## Your task
Skipping any pictures, give all of the records below again exactly.

= Beginning of Section =

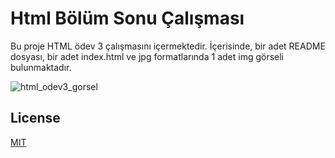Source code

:# Html Bölüm Sonu Çalışması
Bu proje HTML ödev 3 çalışmasını içermektedir. İçerisinde, bir adet README dosyası, bir adet index.html ve jpg formatlarında 1 adet img görseli bulunmaktadır.

![html_odev3_gorsel](img/html-bolum-sonu-calismasi.jpg)

## License
[MIT](https://choosealicense.com/licenses/mit/)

= End of Section =

## Reply to the exercise
Source code

:# Html Bölüm Sonu Çalışması
Bu proje HTML ödev 3 çalışmasını içermektedir. İçerisinde, bir adet README dosyası, bir adet index.html ve jpg formatlarında 1 adet img görseli bulunmaktadır.

![html_odev3_gorsel](img/html-bolum-sonu-calismasi.jpg)

## License
[MIT](https://choosealicense.com/licenses/mit/)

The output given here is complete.